Rendered images with source text:
"""

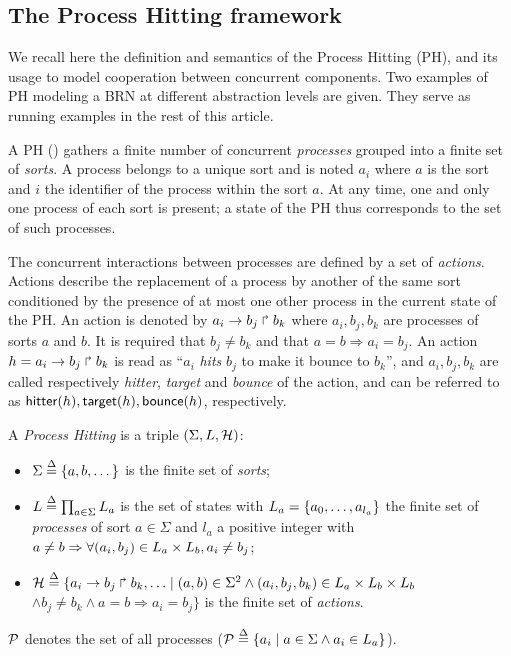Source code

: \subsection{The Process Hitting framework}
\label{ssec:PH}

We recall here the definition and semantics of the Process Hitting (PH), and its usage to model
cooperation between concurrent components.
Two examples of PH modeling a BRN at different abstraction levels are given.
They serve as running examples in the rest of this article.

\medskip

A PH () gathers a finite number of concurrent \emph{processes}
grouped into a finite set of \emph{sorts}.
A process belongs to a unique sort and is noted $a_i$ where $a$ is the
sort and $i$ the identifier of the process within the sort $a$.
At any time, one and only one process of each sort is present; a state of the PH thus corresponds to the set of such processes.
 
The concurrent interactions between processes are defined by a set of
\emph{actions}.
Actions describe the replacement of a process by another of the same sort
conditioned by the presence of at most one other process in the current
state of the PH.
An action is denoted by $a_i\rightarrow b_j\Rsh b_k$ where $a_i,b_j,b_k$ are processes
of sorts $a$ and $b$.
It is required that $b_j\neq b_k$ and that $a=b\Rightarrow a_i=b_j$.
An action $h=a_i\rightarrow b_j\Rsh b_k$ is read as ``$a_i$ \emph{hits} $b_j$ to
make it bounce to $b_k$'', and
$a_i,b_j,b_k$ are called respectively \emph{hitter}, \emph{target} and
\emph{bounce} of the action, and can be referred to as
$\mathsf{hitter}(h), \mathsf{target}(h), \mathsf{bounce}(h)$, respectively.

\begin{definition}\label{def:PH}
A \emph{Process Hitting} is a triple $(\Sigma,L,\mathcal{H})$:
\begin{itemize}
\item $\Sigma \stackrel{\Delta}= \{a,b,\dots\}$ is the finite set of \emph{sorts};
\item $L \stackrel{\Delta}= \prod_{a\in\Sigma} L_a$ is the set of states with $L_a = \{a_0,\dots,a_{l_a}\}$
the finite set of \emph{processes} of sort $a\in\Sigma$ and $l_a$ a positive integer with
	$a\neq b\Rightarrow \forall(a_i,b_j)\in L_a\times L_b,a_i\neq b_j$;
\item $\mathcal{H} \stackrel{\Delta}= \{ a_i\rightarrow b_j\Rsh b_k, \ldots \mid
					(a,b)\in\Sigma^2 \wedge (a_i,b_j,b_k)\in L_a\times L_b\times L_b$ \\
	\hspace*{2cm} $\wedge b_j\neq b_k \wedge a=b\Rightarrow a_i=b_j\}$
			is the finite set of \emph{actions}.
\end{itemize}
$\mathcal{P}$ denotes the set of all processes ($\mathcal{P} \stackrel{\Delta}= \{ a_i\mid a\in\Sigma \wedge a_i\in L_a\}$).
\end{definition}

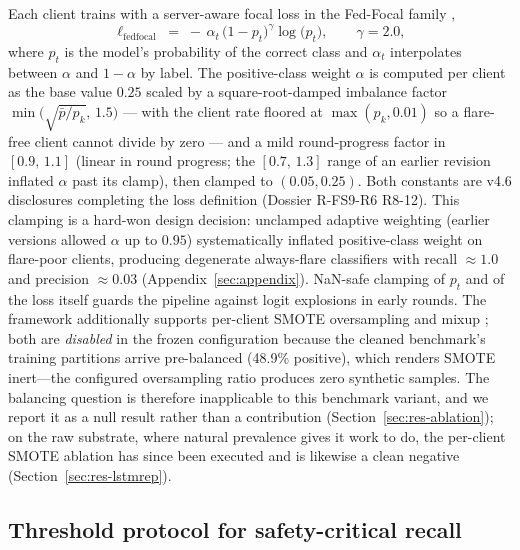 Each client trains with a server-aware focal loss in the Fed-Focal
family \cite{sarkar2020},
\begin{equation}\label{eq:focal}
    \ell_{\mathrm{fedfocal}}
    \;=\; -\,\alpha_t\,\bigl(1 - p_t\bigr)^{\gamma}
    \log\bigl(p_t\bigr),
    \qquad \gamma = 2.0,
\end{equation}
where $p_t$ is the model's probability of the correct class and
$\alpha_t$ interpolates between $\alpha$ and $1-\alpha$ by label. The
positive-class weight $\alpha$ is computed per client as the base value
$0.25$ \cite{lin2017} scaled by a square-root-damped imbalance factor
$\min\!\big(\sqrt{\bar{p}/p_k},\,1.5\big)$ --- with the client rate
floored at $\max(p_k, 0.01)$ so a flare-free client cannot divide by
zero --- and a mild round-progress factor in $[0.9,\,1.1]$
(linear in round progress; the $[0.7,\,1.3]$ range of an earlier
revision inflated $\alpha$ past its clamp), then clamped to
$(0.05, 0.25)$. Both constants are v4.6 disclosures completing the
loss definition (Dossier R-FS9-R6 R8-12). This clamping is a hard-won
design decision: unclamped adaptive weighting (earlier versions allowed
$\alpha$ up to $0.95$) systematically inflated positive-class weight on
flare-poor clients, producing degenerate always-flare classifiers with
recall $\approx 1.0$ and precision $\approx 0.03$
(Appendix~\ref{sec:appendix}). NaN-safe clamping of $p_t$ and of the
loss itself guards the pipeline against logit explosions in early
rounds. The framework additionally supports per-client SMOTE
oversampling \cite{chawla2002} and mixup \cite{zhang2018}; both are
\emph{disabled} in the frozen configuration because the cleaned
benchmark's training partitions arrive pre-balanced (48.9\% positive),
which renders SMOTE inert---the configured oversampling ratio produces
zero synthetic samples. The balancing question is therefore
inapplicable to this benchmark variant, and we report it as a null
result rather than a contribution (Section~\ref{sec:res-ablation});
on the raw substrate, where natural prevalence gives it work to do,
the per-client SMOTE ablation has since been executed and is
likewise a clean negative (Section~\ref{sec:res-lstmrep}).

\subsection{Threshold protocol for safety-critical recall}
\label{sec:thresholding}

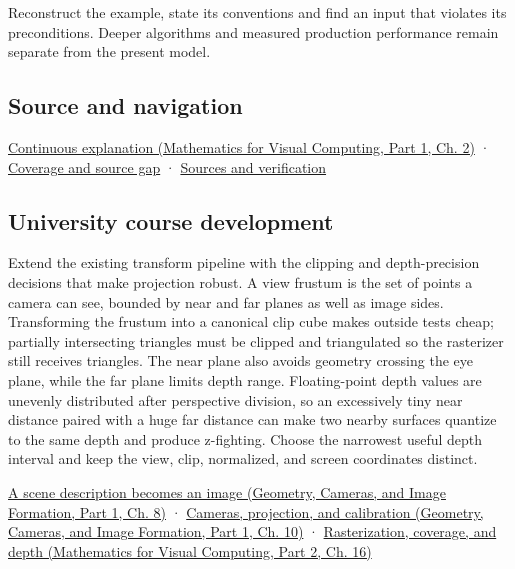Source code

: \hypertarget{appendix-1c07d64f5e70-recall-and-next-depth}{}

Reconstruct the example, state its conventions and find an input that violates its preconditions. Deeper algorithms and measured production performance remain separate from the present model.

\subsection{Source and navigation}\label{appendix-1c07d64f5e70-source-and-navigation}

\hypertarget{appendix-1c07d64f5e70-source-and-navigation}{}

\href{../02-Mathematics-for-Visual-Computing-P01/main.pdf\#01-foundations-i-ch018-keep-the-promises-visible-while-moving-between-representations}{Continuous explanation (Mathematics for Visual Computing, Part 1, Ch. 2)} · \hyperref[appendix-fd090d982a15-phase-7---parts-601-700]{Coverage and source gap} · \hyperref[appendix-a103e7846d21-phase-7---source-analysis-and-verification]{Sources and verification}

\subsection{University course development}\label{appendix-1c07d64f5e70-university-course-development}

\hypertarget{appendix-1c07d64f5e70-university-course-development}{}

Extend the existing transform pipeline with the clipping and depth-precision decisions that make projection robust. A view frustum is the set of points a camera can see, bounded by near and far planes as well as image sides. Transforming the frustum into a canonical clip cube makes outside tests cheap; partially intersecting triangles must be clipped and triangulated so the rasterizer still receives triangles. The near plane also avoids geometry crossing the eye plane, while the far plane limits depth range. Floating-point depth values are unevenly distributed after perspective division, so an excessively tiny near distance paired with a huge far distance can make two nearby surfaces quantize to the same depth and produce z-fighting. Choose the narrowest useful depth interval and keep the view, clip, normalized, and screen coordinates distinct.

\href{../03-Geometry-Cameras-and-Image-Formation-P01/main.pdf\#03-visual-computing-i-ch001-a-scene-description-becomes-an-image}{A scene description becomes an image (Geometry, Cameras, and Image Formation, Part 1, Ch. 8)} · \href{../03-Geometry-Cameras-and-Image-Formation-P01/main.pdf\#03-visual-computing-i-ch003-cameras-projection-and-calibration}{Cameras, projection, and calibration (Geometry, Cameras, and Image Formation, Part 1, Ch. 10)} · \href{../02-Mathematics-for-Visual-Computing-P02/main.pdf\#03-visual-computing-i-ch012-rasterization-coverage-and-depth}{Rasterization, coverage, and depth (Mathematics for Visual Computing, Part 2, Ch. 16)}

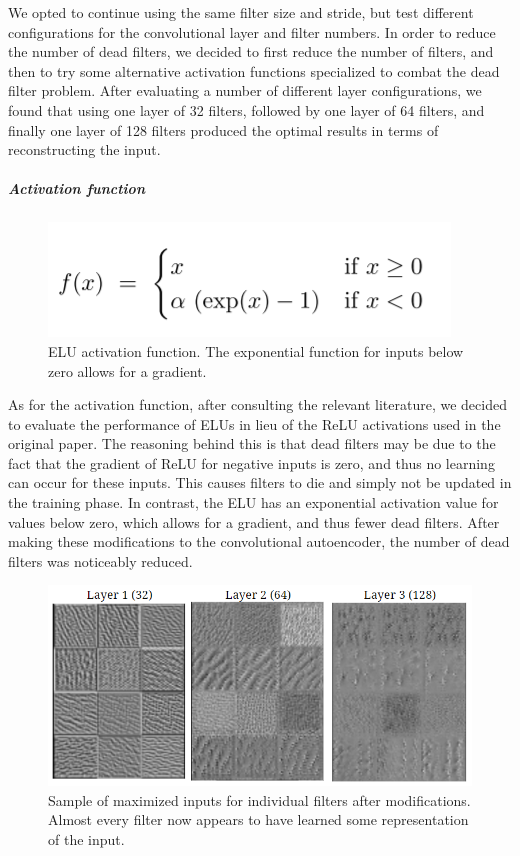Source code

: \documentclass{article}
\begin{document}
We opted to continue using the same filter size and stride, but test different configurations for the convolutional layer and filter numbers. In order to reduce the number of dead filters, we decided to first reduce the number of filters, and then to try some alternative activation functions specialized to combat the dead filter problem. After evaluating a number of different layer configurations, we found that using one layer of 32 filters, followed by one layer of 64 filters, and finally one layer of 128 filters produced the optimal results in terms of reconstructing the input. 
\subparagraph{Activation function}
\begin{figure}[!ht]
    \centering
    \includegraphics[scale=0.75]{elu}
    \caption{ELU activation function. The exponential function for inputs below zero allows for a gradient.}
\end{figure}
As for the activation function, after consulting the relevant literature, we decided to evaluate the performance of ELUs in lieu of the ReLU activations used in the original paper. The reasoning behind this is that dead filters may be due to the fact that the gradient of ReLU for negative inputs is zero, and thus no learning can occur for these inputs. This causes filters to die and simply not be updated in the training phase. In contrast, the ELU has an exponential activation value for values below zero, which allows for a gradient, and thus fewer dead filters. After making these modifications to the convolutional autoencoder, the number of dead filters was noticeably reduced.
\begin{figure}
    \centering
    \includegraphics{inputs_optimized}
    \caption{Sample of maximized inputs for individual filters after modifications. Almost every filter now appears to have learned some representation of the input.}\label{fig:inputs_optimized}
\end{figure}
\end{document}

"""

[YOUR TASK]:
Show every line in the entries above that contains the string "caption".

[ANSWER BOX]:
    \caption{ELU activation function. The exponential function for inputs below zero allows for a gradient.}
    \caption{Sample of maximized inputs for individual filters after modifications. Almost every filter now appears to have learned some representation of the input.}\label{fig:inputs_optimized}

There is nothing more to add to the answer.